During the 1960s and 1970s and maybe 1980s, before cryptologists turned their attention to designing specific cryptographic hash functions so ciphers were the only crypto primitive, a common method of turning a cipher (a keyed permutation) into a crypto hash (an unkeyed function) was to use the data as key to encrypt a constant; a slight variation of this was implemented as a library function inaccurately named crypt and used as the password hashing function in early Unix ca 1970, and is still remembered (sometimes even used) but now often retronymed DES-crypt or descrypt to distinguish from the alternatives and replacements developed since.

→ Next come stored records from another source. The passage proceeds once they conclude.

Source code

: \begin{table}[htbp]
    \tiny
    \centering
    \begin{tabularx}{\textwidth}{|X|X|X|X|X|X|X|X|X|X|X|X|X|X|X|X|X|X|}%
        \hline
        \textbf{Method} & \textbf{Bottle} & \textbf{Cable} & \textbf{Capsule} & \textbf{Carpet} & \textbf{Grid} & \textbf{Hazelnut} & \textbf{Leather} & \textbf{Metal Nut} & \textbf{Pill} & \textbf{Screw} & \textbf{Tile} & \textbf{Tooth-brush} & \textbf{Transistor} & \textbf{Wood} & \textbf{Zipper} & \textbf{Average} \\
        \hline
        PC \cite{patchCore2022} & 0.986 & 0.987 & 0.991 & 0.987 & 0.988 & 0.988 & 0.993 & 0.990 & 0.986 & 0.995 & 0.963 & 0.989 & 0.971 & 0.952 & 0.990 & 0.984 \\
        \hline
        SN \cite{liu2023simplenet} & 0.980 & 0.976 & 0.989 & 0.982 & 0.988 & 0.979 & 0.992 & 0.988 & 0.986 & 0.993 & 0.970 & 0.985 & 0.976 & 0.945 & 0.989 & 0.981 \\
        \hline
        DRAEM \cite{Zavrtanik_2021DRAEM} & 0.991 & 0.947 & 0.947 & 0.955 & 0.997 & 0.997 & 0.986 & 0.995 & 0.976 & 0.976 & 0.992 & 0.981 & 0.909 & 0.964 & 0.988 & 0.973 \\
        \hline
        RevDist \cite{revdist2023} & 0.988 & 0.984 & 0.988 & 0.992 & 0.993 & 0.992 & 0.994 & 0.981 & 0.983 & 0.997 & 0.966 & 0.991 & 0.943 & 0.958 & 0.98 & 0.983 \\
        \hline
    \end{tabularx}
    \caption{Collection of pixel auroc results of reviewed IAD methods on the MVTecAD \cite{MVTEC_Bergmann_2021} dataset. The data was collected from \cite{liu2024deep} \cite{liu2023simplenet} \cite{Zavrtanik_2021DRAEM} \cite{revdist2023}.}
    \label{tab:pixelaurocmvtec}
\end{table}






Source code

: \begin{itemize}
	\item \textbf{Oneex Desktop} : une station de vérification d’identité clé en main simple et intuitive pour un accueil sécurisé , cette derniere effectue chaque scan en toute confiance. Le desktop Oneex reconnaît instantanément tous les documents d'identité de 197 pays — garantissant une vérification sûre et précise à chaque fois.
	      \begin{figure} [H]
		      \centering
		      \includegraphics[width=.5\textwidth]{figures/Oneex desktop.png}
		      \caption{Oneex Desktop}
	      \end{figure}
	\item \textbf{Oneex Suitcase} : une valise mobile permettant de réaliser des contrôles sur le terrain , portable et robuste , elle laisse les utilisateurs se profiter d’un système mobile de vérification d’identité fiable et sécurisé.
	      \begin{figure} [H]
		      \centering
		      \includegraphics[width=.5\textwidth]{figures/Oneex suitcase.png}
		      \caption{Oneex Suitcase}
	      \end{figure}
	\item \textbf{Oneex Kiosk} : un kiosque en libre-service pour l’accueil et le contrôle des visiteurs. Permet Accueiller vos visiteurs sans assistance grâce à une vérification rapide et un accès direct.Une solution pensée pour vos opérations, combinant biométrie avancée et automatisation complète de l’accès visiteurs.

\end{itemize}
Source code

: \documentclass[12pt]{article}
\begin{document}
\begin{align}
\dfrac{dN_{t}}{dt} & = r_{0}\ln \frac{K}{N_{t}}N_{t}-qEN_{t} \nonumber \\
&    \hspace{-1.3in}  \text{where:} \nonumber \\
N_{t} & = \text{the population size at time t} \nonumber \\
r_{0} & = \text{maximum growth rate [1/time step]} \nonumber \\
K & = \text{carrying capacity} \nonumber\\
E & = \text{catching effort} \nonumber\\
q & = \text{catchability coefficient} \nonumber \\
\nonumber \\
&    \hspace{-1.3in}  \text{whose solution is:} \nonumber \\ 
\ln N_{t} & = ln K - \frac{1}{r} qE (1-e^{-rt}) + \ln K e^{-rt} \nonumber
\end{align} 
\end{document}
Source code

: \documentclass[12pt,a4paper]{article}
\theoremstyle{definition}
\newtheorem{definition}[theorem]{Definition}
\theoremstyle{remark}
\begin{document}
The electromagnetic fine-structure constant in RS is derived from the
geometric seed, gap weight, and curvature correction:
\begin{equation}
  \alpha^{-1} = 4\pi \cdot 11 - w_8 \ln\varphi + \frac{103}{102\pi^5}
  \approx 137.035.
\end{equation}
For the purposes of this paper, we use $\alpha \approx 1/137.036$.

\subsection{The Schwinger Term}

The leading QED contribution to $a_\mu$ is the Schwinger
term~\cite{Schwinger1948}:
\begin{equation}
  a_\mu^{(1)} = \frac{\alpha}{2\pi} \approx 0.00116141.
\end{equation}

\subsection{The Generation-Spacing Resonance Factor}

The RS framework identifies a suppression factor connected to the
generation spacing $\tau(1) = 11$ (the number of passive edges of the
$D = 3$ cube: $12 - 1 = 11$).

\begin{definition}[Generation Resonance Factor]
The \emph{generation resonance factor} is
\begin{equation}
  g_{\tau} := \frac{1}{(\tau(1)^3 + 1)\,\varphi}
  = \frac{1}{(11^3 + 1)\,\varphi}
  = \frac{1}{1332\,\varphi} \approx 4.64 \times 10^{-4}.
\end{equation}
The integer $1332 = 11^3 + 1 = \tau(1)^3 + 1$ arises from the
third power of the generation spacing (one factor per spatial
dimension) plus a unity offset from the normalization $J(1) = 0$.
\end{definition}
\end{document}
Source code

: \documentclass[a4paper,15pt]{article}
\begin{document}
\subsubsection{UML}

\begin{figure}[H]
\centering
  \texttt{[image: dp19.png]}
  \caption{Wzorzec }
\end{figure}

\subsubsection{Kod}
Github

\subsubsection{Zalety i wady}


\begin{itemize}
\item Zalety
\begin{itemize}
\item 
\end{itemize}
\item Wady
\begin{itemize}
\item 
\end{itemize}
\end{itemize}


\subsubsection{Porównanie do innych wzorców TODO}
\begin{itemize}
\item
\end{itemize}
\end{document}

Unlike a cipher which is designed to be decrypted, this is a hash and designed NOT to be reversed. I don't know of any way to reverse this method easier than brute force (i.e. an analytic 'break'), but original DES, now usually called single-DES (or 1DES) to distinguish from its direct successor triple-DES (or 3DES or formally TDEA), is weak enough it can now be brute forced if you really want to. For example JTR reports roughly 10M-30M trials/sec for single-salt descrypt, which would correspond to roughly 0.5G/sec for simple DES, so trying all DES keys would take several years with one computer, a few days with a thousand computers, or a few minutes with a million computers. Data on hashcat is harder to find but appears roughly comparable. If you have any clue how the password was chosen, it may be faster to try only the possible passwords rather than all possible keys.

But don't. The correct way to verify a password hash is for the user to supply the claimed password, repeat the hashing process with the same parameters (here easy because it doesn't use a variable salt as it should), and see whether the new hashed result matches the stored one.